I TiVo'ed it and watched it when Kellen went to sleep and probably shouldn't have even watched it. I will admit, I love this family. I love the fact that they are faithful to who they are, they never change their outlook on life because of someone else. I think the way they have and are raising their children is inspirational. I will never be as religious and as strict with my children, but I do admire them for the family that they are. The choice to have 19 children, that's the part that most people question and frown on. I think that once you have chosen to live your life 100% to God's hands then you honor without any questions, without any interference what God gives you. God gave them 19 children. And if God wants to give them more, then 'he' will. I believe in this.

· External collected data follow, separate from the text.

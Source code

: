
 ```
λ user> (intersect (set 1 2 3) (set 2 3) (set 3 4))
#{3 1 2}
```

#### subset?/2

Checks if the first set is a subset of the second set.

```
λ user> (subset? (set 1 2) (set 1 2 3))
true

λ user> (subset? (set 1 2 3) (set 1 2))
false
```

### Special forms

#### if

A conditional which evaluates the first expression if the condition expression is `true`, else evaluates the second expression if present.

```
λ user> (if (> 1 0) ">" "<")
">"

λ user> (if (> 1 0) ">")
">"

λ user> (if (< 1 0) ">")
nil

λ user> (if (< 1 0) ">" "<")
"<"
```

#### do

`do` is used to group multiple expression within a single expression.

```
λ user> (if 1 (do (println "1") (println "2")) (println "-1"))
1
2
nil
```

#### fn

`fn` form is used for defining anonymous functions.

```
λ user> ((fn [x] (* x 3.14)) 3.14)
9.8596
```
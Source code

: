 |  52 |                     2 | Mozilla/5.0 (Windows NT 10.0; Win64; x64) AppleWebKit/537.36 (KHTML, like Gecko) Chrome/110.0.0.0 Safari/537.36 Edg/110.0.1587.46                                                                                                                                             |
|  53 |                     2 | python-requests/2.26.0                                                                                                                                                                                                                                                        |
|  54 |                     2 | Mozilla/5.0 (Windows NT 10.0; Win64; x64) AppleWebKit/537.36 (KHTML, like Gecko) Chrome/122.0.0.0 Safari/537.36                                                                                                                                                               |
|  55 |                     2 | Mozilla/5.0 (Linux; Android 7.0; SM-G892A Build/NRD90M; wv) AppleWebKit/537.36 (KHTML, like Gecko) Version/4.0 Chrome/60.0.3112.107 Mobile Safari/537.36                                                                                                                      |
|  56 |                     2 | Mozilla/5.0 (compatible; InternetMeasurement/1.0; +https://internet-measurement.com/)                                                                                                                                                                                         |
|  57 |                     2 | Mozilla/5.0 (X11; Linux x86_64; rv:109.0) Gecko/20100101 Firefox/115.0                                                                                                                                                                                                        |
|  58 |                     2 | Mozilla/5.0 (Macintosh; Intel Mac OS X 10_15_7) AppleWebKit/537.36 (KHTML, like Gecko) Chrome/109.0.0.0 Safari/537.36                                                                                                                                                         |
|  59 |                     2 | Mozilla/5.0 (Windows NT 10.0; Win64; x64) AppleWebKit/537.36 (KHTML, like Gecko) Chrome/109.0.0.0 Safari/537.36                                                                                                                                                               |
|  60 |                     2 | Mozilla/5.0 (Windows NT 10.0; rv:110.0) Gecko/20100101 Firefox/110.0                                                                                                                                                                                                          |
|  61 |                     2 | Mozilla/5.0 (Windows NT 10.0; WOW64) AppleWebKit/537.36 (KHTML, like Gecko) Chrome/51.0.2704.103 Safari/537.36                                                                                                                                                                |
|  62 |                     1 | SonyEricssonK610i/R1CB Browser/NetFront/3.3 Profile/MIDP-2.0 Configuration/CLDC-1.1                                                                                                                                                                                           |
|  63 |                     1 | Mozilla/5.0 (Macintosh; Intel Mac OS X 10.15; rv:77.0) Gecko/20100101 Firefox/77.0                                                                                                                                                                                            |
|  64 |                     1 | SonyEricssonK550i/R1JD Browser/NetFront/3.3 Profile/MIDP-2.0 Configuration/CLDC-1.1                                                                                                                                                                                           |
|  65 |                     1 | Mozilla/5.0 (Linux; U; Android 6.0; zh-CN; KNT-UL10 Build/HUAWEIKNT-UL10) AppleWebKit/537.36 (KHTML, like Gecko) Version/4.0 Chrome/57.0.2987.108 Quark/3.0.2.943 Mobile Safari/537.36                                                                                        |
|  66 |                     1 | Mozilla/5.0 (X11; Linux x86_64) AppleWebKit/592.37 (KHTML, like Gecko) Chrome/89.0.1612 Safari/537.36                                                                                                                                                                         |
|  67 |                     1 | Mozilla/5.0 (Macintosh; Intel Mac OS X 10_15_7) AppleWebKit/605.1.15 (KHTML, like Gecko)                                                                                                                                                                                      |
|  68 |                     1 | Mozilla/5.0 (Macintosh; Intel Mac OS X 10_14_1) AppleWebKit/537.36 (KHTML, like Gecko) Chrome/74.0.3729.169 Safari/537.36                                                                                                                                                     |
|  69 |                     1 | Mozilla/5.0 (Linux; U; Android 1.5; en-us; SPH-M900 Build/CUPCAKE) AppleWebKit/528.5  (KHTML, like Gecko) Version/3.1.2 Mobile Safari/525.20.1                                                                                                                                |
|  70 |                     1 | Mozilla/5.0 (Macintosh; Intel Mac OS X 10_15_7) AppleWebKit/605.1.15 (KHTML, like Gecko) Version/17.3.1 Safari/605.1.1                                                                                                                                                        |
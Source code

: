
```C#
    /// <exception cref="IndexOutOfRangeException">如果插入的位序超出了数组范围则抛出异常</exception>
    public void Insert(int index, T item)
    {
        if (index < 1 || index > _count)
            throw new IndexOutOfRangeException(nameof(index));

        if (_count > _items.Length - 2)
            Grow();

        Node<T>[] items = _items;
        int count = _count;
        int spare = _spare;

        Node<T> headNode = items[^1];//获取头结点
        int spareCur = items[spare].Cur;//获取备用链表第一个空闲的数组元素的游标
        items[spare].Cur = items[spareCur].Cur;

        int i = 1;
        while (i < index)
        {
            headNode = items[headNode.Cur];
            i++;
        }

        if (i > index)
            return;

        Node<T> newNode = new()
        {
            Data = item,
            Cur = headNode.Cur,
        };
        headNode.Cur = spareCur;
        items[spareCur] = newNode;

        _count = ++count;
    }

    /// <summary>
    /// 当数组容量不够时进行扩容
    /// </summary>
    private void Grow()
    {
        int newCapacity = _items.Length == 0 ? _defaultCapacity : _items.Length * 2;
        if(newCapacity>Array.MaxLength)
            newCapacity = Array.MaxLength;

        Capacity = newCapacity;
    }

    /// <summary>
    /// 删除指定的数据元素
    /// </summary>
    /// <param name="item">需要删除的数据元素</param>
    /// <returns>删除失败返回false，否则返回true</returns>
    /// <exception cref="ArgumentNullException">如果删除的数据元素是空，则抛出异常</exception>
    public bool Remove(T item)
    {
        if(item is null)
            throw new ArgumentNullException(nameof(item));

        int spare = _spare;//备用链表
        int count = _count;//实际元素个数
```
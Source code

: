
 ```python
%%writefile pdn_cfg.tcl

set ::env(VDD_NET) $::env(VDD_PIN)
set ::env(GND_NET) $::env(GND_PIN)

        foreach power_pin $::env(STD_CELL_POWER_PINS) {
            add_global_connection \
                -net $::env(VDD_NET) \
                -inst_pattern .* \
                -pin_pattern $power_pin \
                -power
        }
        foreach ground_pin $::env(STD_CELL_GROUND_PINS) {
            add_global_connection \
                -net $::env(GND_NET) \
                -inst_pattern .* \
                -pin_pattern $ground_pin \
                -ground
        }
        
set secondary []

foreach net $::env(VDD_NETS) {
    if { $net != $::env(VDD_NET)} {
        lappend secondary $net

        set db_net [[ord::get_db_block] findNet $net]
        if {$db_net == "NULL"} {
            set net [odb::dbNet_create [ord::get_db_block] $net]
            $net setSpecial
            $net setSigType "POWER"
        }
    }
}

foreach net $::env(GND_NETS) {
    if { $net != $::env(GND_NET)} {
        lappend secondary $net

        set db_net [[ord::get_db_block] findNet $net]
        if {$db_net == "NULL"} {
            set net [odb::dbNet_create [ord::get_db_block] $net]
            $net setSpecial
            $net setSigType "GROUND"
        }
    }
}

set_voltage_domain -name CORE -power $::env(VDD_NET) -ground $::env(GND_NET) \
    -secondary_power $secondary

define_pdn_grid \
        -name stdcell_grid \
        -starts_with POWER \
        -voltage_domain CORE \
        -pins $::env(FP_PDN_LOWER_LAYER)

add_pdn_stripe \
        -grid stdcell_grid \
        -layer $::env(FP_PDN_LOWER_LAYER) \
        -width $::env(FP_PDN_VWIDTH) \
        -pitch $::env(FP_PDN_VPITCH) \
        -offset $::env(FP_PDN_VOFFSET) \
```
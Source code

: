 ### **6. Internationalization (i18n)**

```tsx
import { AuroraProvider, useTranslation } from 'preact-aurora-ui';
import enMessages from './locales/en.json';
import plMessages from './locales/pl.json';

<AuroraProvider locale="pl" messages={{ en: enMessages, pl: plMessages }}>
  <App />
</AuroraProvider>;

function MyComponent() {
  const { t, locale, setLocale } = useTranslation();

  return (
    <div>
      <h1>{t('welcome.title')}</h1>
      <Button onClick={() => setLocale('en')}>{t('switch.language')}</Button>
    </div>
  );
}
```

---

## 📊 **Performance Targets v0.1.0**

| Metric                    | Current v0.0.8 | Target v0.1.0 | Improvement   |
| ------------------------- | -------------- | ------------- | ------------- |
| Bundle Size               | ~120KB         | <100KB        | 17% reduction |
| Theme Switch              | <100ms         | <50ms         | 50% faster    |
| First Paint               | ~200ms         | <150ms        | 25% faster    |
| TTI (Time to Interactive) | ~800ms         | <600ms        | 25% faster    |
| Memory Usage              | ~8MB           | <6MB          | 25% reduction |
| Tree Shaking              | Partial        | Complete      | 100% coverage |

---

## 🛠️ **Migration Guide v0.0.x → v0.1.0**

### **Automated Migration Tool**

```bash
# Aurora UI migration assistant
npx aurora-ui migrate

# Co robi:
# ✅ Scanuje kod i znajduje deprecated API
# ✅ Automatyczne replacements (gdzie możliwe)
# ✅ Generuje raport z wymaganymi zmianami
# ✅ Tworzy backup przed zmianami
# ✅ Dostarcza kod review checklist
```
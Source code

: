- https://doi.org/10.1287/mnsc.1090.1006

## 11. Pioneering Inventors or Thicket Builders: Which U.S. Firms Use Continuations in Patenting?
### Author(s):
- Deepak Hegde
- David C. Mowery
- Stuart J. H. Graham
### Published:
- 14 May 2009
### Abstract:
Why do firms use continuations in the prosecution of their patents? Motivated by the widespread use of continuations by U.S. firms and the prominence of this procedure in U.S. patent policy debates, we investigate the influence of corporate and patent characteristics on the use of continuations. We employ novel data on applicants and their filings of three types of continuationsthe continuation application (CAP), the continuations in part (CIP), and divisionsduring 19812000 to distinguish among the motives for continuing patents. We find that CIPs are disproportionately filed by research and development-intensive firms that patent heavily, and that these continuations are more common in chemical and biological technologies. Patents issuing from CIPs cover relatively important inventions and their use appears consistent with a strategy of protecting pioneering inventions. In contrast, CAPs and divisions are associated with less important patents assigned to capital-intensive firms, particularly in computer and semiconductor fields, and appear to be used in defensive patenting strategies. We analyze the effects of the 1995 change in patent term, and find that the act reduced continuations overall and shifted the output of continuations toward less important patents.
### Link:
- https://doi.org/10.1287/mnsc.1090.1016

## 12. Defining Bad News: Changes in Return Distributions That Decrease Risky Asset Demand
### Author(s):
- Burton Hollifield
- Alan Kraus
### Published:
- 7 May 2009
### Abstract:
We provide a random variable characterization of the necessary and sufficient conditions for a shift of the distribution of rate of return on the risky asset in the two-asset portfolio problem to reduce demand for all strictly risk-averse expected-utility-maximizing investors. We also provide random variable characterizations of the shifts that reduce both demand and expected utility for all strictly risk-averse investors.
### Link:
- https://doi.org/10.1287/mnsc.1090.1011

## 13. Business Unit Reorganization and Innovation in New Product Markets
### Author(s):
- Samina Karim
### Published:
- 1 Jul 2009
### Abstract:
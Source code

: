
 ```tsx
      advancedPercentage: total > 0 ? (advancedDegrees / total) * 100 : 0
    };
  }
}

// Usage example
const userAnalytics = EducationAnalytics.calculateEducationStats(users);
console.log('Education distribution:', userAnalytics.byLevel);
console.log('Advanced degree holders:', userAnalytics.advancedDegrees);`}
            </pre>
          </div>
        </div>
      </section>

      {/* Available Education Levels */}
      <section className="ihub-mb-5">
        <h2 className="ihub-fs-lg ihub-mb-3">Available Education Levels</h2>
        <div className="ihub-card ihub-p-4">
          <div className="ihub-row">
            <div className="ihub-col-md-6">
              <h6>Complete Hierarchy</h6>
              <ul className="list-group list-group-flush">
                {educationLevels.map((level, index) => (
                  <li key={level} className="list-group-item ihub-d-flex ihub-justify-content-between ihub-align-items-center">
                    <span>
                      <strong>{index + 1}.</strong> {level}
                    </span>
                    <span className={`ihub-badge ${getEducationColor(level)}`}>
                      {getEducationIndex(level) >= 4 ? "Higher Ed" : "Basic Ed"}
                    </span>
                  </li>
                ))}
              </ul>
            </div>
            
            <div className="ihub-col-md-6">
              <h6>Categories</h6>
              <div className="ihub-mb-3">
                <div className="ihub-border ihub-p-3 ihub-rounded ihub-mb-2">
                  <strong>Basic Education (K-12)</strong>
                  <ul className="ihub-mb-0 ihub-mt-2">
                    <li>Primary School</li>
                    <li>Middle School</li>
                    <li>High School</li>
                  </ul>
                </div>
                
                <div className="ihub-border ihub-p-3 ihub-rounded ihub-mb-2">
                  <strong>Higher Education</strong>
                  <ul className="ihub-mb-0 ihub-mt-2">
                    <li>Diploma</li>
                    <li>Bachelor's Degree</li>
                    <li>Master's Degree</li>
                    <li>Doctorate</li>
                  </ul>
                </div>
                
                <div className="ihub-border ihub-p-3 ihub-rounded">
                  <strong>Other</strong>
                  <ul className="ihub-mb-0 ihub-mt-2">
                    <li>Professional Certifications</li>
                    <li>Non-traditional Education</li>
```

So I watched the season finale last night. SO sad! I probably shouldn't have watched it! I thought about it all night and it was the first thing I thought about
when I woke up, which is why I needed to blog about it. Michelle lost her baby at 18 weeks. She delivered her dead baby at her home. I can't imagine anything worse than losing a child. I cried through the entire episode. I just want to say that I am sorry for their loss and any mother's loss. At one point I saw Michelle's eye while her baby was being placed in the ground and I could see the longing she felt to have that baby back nestled safely in her body, really touched my heart.
No matter if you 'like' or agree with the decisions that this family has made, there is no way anyone could have kept a dry eye during that episode.